真夜中のドロップアウトカウボーイズ@別館
ピンク映画は観ただけ全部感想を書く、ひたすらに虚空を撃ち続ける無為。
 



 「17歳の風景 少年は何を見たのか」(2005/製作:若松プロダクション・シマフィルム/配給:シマフィルム/監督:若松孝二/脚本:山田孝之・出口出・志摩敏樹/音楽:友川カズキ/演奏:石塚俊明(頭脳警察)・ロケット・マツ・松井亜由美・金井太郎/題字:柄本佑/支援:文化庁/出演:柄本佑・針生一郎・関えつ子・小林かおり・井端珠里・不破万作・田中要次、他)。
 2000年に岡山県で起きた、十七歳の高校生による金属バット母親殺害事件。野球部の後輩に金属バットで重軽傷を負はせた少年は、帰宅後同じく金属バットで母親を殺害。北海道を目指しママチャリ(劇中ではMTB)で逃走、十六日後に秋田県内で身柄を確保される。今作は、この事件に題材を得た映画である。
 黙々とMTBで北へと向かふ少年(柄本)。行く先々での、駅の待合室で自らの戦争体験を語る老人(針生)、戦時中に強制連行されて来た在日朝鮮人の老婆(関)、らとの出会ひを経て少年は終に竜飛岬に辿り着く。そこでMTBを壊してしまひ、少年は岬からチャリンコを打ち捨てる。
 余計なものをひとつひとつ削ぎ落として行つたところ、何もかも削ぎ落とし過ぎて何も残らなくなつてしまつたやうな映画である。簡潔に斬つて捨ててしまへば、何故母親を殺したのか。何故北に向かつたのか。向かつた先の北で、少年が見たものは果たして何であつたのか。何も答へを出せとは言はない。それは出せるならば出すに越したことはないが、所詮は一個の人間には叶はぬ相談であつたとしても無理はない。ならば、といふかに、しても。せめて何某か有効なアプローチの方向性くらゐまででも見出せなかつたならば、潔く映画なんて撮らなければいいんだ。
 漫然とした失敗作である。私はこのやうな映画から、何程かの意味を意図的に汲み取つて、ハッキリ言つてしまへば想像を通り越して創造して(捏造、といはぬのはせめてもの節度だとでも思つて頂きたい)、それで自分には何事か伝はつたかのやうな顔をする姿勢、営為の全てを一切評価しない。
 音楽は、絶叫フォーク歌手の友川カズキ。

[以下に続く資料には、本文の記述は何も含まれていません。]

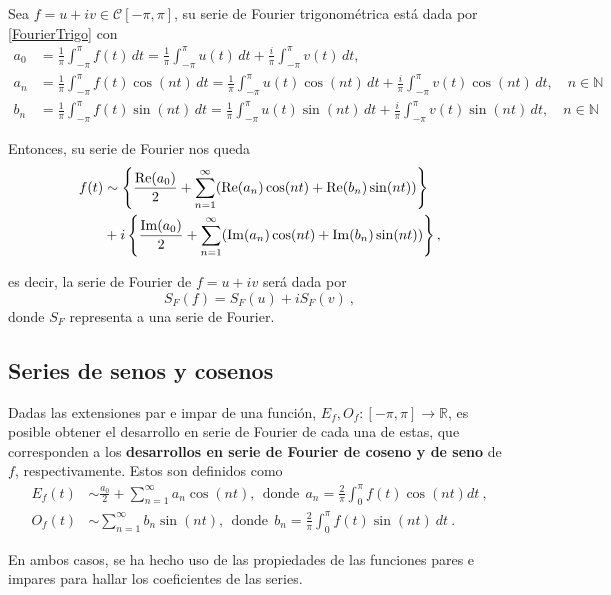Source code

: Sea $f = u + iv \in \mathscr{C}[-\pi,\pi]$, su serie de Fourier trigonométrica está dada por \eqref{FourierTrigo} con 
\begin{align*}
    a_0 &= \frac{1}{\pi} \int_{-\pi}^{\pi} f(t) \,dt =  \frac{1}{\pi} \int_{-\pi}^{\pi} u(t) \,dt + \frac{i}{\pi} \int_{-\pi}^{\pi} v(t) \,dt,\\
    a_n &= \frac{1}{\pi} \int_{-\pi}^{\pi} f(t) \cos(nt) \,dt = \frac{1}{\pi} \int_{-\pi}^{\pi} u(t) \cos(nt) \,dt + \frac{i}{\pi} \int_{-\pi}^{\pi} v(t) \cos(nt) \,dt , \quad n \in \mathbb{N} \\
    b_n &= \frac{1}{\pi} \int_{-\pi}^{\pi} f(t) \sin(nt) \,dt = \frac{1}{\pi} \int_{-\pi}^{\pi} u(t) \sin(nt) \,dt + \frac{i}{\pi} \int_{-\pi}^{\pi} v(t) \sin(nt) \,dt, \quad n \in \mathbb{N}
\end{align*}

Entonces, su serie de Fourier nos queda
\begin{align}
  f(t) & \sim   \left\{ \frac{\operatorname{Re}(a_0)}{2} + \sum_{n=1}^{\infty} ( \operatorname{Re}(a_n) \cos(nt) + \operatorname{Re}(b_n) \sin(nt) ) \right\}  \nonumber \\
   &  + i \left\{ \frac{\operatorname{Im}(a_0)}{2} + \sum_{n=1}^{\infty} (\operatorname{Im}(a_n) \cos(nt) + \operatorname{Im}(b_n) \sin(nt)) \right\},
\end{align}

es decir, la serie de Fourier de $f = u + iv$ será dada por
\begin{equation}
    S_F(f) = S_F(u) + i S_F(v) \ ,
\end{equation}
donde $S_F$ representa a una serie de Fourier.


\subsection{Series de senos y cosenos}

\begin{defi} 
    Dadas las extensiones par e impar de una función, $E_f, O_f: [-\pi,\pi] \to \mathbb{R}$, es posible obtener el desarrollo en serie de Fourier de cada una de estas, que corresponden a los \textbf{desarrollos en serie de Fourier de coseno y de seno} de $f$, respectivamente. Estos son definidos como
    \begin{align*}
        E_f(t) & \sim \frac{a_0}{2}  + \sum_{n=1}^{\infty} a_n \cos(nt), ~~\mbox{donde}~~ a_n = \frac{2}{\pi} \int_0^{\pi} f(t) \cos(nt)  dt \ , \\
        O_f(t) & \sim  \sum_{n=1}^{\infty} b_n \sin(nt), ~~\mbox{donde} ~~ b_n = \frac{2}{\pi} \int_0^{\pi} f(t) \sin (nt) \ dt \ .
    \end{align*}

    En ambos casos, se ha hecho uso de las propiedades de las funciones pares e impares para hallar los coeficientes de las series.
\end{defi}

実も蓋も無い物言ひの連続になつてしまひ恐縮ではあるが、ただでさへ何もかも削ぎ落とし過ぎて何も残らなくなつてしまつたやうな映画の中にあつては、その歌声は邪魔なばかりである。「IZO」(2004/監督:三池崇史)の時のやうに、友川カズキ自体を巧みに物語自体の内部に吸収するやうな方策でも採らぬ限り、絶叫フォークが何を歌つてゐるのか歌詞に注意を傾けるだけでも、既に映画本体をおとなしく吟味することの妨げになつてしまふのである。頭脳警察の石塚俊明らの演奏による劇伴も、単純にボリュームの如何以上に過剰である。

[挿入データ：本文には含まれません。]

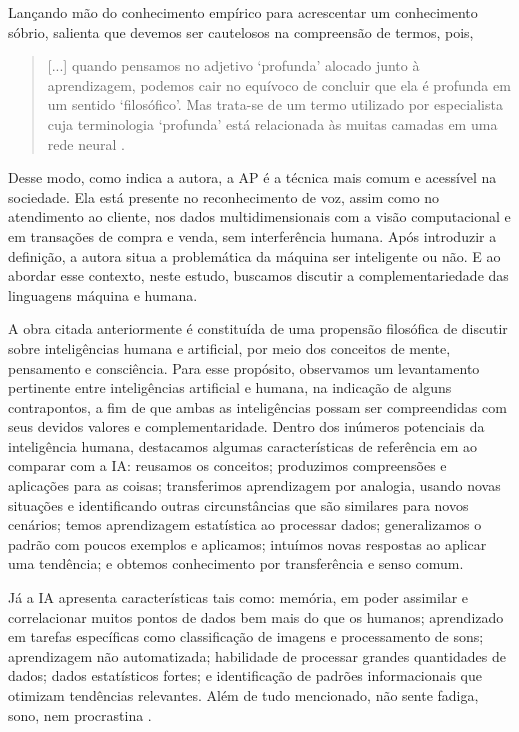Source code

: \documentclass[portuguese]{textolivre}
\begin{document}
Lançando mão do conhecimento empírico para acrescentar um conhecimento sóbrio, \textcite{santaella2023inteligencia} salienta que devemos ser cautelosos na compreensão de termos, pois,

\begin{quote}
    [...] quando pensamos no adjetivo ‘profunda’ alocado junto à aprendizagem, podemos cair no equívoco de concluir que ela é profunda em um sentido ‘filosófico’. Mas trata-se de um termo utilizado por especialista cuja terminologia ‘profunda’ está relacionada às muitas camadas em uma rede neural \cite[p. 174, grifos das autoras]{santaella2023inteligencia}.
\end{quote}

Desse modo, como indica a autora, a AP é a técnica mais comum e acessível na sociedade. Ela está presente no reconhecimento de voz, assim como no atendimento ao cliente, nos dados multidimensionais com a visão computacional e em transações de compra e venda, sem interferência humana. Após introduzir a definição, a autora situa a problemática da máquina ser inteligente ou não. E ao abordar esse contexto, neste estudo, buscamos discutir a complementariedade das linguagens máquina e humana.

A obra citada anteriormente é constituída de uma propensão filosófica de discutir sobre inteligências humana e artificial, por meio dos conceitos de mente, pensamento e consciência. Para esse propósito, observamos um levantamento pertinente entre inteligências artificial e humana, na indicação de alguns contrapontos, a fim de que ambas as inteligências possam ser compreendidas com seus devidos valores e complementaridade. Dentro dos inúmeros potenciais da inteligência humana, destacamos algumas características de referência em \textcite{santaella2023inteligencia} ao comparar com a IA: reusamos os conceitos; produzimos compreensões e aplicações para as coisas; transferimos aprendizagem por analogia, usando novas situações e identificando outras circunstâncias que são similares para novos cenários; temos aprendizagem estatística ao processar dados; generalizamos o padrão com poucos exemplos e aplicamos; intuímos novas respostas ao aplicar uma tendência; e obtemos conhecimento por transferência e senso comum.

Já a IA apresenta características tais como: memória, em poder assimilar e correlacionar muitos pontos de dados bem mais do que os humanos; aprendizado em tarefas específicas como classificação de imagens e processamento de sons; aprendizagem não automatizada; habilidade de processar grandes quantidades de dados; dados estatísticos fortes; e identificação de padrões informacionais que otimizam tendências relevantes. Além de tudo mencionado, não sente fadiga, sono, nem procrastina \cite{kaufman2021, santaella2023inteligencia}.
\end{document}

 ネタバレもへつたくれも初めからないやうな気もするが、一応は何処まで話してしまつていいものやら悩む。最終的に、少年は壊れてしまつたチャリンコを断崖から打ち捨てる。これはチャリンコ乗りとしての私の特殊な倫理観であるやも知れぬが、岡山から竜飛岬の北端にまで、己が体を運んで呉れたチャリンコを、壊れてしまつたからといつて無下に打ち捨ててしまふやうな物語を、ドロップアウトカウボーイズは断固として是認することは出来ない。それはそれとしても、これでは、母親を葬り去り、チャリンコも葬り去り、それでゐて自分自身には一切何の手も下さない。“何を見たのか”もクソもない。単なる甘ちやんの物語である。

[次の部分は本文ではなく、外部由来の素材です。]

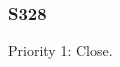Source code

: 
%
%




\clearpage
\subsubsection{S328}

\begin{packed_items}
\item Priority 1: Close.
\end{packed_items}

\clearpage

 MTBが壊れてしまふ描写も不自然である。あそこでああいふ風にチャリンコがチャリンコだけで逆走してしまふことも、一度倒れてしまつただけでいきなり走行不能にあそこまでMTBが壊れてしまふことも、共に考へるに難い。

 劇場には、“若松孝二に映画「実録・連合赤軍」と撮らせたい。”と、船戸与一、宮崎学らの名前の下制作費、三億円を目標に一口三万円の応募を募るチラシが置かれてあつた。一作ヤキが回つたからといつて、直ちに若松孝二を見切るつもりはないが、今作を観た後ではとても金を出さうといふ気にはなれない。長谷川和彦が、金さへ集まれば今度こそ本当に絶対に撮る、といふのならば三万といはずもう少し出してもよいが。